▶

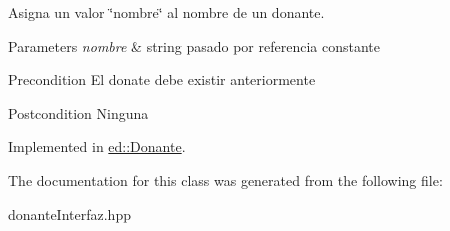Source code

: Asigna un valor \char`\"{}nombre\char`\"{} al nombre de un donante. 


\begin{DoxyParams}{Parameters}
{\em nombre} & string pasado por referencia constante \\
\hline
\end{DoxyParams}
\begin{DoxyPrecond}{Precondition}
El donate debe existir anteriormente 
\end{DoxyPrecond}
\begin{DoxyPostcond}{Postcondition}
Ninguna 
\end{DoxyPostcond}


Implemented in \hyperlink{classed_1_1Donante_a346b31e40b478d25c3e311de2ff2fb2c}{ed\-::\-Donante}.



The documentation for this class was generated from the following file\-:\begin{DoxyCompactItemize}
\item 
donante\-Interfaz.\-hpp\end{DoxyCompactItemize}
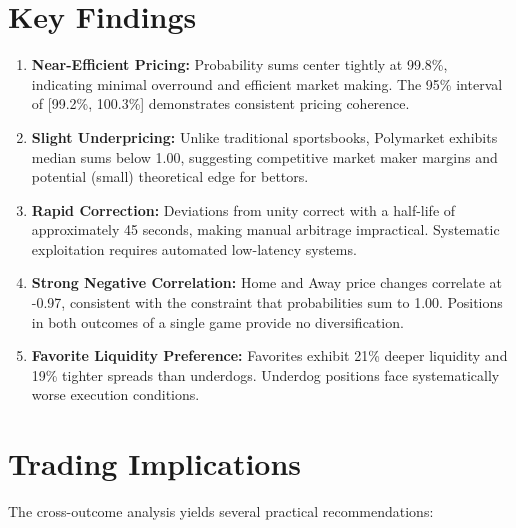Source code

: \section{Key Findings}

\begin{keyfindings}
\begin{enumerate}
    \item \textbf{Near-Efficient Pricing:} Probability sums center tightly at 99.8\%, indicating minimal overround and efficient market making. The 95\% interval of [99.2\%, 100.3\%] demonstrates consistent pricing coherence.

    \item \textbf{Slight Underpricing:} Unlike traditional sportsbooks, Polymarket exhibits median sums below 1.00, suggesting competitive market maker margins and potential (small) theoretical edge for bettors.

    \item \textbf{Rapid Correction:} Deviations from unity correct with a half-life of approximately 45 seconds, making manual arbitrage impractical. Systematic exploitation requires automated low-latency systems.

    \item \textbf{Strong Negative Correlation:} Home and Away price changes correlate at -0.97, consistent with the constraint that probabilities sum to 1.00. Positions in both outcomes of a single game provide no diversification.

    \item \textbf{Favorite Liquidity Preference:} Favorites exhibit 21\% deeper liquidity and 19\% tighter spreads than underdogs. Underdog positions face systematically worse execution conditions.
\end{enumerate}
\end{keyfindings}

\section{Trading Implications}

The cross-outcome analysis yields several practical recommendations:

◀
▶

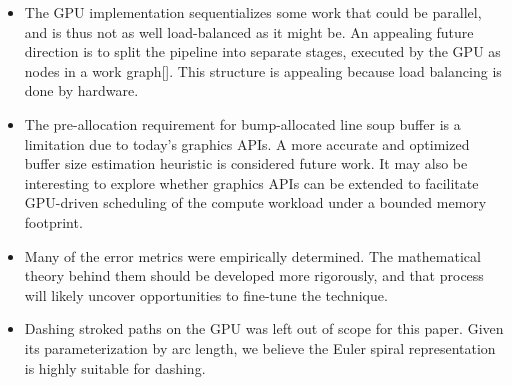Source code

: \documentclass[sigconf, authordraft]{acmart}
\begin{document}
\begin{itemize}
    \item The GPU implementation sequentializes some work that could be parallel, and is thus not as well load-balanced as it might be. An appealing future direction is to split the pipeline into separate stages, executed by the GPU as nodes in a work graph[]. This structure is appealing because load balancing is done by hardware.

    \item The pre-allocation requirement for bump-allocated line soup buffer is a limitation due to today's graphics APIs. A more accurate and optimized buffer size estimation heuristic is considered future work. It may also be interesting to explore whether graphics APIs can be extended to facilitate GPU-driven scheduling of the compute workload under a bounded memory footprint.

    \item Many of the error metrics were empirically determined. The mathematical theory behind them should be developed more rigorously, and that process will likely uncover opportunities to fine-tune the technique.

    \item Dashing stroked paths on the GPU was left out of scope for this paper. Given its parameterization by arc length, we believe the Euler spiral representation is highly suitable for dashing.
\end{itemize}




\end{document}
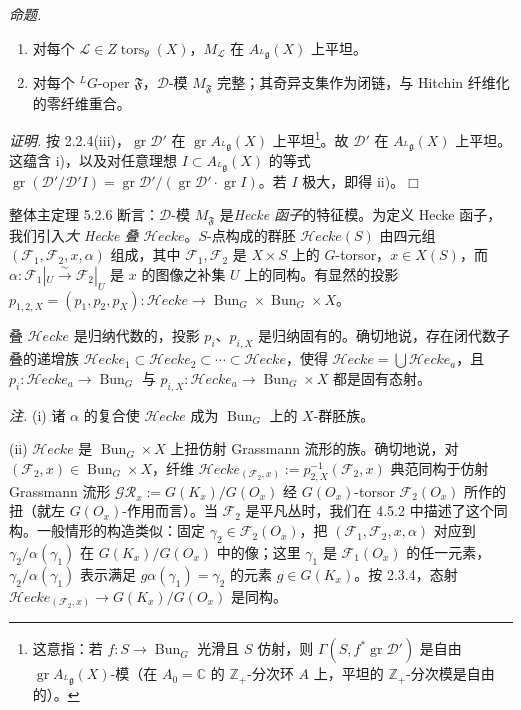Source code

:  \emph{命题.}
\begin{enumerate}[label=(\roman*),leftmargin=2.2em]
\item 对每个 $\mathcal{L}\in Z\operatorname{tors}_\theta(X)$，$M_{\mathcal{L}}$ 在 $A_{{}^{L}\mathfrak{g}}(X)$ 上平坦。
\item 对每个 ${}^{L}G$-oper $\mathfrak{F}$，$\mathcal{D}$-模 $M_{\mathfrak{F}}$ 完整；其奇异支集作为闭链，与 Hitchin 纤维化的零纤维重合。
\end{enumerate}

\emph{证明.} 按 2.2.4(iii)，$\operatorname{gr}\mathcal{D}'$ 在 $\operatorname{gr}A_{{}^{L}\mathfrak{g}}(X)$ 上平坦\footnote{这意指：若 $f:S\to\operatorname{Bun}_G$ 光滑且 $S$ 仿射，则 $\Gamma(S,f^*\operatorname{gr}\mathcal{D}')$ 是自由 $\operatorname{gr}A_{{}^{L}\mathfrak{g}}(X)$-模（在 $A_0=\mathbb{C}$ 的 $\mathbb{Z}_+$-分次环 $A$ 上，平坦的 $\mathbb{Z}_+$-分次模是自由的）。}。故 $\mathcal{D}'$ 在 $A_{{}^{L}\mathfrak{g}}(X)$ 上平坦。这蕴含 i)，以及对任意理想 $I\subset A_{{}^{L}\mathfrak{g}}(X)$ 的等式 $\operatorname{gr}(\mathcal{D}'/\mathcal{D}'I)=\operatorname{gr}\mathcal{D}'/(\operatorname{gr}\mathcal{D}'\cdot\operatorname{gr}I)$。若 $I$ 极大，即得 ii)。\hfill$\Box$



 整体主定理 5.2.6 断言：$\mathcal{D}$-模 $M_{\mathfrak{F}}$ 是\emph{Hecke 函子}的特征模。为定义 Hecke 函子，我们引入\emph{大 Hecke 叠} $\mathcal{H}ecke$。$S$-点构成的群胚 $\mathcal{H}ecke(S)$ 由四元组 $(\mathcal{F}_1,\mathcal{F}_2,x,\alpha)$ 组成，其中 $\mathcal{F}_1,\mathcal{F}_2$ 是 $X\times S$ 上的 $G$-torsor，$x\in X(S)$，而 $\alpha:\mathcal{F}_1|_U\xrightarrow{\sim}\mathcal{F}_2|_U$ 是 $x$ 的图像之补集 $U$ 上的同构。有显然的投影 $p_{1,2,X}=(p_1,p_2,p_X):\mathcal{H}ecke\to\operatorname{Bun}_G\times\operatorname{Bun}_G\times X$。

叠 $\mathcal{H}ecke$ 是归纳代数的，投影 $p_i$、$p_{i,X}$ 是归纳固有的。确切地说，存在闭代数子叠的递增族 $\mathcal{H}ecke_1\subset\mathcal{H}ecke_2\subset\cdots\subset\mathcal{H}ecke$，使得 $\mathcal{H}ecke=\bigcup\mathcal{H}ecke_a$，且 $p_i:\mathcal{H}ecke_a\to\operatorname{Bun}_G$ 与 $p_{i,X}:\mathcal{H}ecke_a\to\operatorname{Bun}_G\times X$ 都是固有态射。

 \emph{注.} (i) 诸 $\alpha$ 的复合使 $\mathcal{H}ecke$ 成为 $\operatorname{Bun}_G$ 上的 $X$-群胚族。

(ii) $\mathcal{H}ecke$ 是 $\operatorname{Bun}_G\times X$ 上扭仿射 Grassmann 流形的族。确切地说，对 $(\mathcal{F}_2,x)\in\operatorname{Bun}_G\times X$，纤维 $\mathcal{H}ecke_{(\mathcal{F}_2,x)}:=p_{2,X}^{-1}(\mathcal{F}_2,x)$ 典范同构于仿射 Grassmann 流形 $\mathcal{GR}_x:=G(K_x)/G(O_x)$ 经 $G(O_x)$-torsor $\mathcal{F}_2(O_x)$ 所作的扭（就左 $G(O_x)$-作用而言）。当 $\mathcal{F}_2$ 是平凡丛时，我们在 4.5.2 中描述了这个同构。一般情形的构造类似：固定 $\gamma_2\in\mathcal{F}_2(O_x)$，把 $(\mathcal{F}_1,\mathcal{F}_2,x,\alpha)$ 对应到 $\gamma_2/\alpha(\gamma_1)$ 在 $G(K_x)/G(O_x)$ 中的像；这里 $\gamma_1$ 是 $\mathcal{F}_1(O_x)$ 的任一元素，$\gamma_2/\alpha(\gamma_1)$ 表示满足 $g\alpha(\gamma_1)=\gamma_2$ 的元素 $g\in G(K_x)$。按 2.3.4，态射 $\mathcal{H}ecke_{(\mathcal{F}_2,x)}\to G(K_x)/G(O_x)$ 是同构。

◀
▶

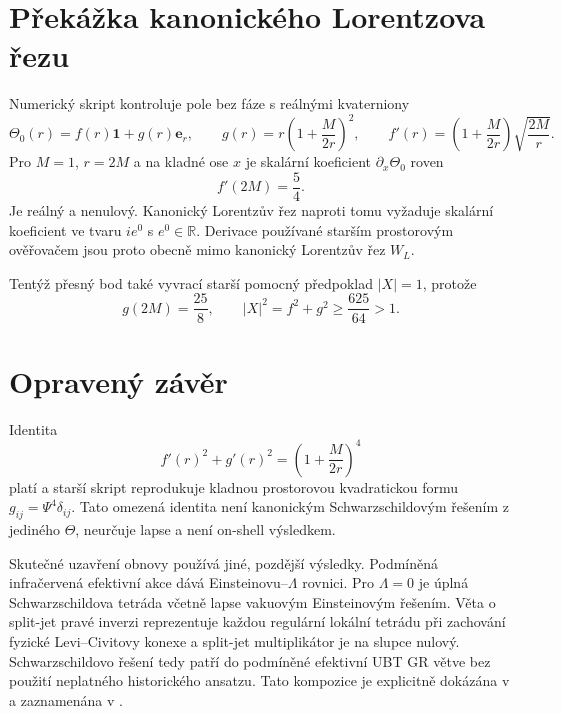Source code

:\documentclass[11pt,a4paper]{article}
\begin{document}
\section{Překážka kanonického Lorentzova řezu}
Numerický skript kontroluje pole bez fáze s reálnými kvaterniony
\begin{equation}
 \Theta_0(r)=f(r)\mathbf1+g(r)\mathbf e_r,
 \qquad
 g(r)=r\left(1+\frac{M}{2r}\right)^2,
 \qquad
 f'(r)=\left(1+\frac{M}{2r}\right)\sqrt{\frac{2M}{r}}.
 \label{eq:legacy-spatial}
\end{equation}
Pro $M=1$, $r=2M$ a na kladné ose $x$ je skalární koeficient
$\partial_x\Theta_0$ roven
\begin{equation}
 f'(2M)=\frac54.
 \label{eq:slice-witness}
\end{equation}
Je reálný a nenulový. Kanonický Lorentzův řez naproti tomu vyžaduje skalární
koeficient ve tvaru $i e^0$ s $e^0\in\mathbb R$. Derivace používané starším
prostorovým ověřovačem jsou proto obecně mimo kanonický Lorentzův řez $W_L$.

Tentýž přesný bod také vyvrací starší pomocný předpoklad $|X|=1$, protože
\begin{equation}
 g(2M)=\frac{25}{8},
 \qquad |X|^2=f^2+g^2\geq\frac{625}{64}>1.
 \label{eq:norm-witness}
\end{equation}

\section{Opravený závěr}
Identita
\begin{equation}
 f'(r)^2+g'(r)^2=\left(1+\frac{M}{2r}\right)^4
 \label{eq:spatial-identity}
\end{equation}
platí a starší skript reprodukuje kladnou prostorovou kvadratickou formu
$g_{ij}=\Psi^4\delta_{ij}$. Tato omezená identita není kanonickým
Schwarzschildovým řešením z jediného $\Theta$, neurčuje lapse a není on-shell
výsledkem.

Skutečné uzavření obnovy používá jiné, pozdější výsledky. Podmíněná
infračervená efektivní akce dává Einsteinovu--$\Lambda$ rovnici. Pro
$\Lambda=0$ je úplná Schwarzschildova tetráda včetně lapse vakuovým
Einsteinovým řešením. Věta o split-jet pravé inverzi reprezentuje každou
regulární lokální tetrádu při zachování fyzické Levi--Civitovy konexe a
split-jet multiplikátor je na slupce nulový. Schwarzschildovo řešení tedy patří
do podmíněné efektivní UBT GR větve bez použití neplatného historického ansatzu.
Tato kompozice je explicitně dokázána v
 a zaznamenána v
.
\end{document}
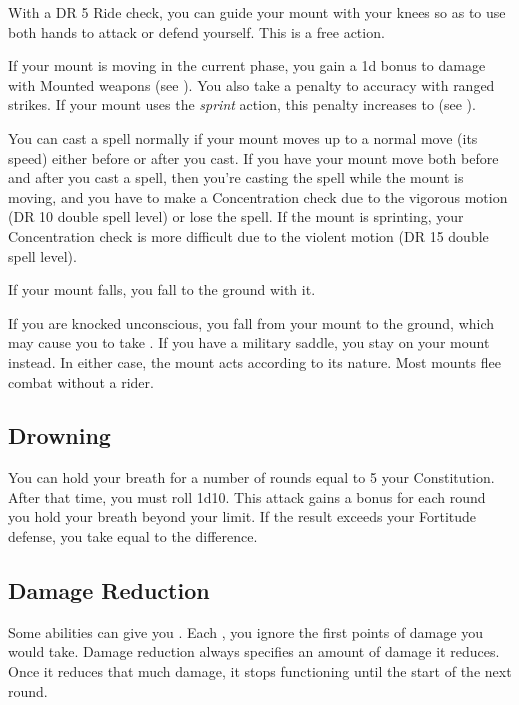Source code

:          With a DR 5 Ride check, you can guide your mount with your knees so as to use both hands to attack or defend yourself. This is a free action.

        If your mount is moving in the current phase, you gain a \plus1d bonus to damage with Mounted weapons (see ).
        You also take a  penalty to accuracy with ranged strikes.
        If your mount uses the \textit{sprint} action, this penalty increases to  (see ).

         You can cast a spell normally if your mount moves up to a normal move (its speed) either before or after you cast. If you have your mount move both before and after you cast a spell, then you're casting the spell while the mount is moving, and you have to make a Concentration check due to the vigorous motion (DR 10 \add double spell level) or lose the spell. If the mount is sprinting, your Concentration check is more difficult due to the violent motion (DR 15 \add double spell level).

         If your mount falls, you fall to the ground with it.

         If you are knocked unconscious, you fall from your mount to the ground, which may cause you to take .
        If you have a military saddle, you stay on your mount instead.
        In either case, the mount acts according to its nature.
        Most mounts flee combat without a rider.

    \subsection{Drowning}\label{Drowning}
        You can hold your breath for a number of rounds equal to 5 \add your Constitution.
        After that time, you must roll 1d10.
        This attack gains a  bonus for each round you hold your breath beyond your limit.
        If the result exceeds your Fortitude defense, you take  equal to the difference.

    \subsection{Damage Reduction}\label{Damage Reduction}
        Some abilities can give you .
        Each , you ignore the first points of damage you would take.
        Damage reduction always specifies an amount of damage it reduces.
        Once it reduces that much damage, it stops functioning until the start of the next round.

◀

* **Task goal**:
Read through the data above. Report each line that has the word "hold".

* **Written solution**:
        You can hold your breath for a number of rounds equal to 5 \add your Constitution.
        This attack gains a  bonus for each round you hold your breath beyond your limit.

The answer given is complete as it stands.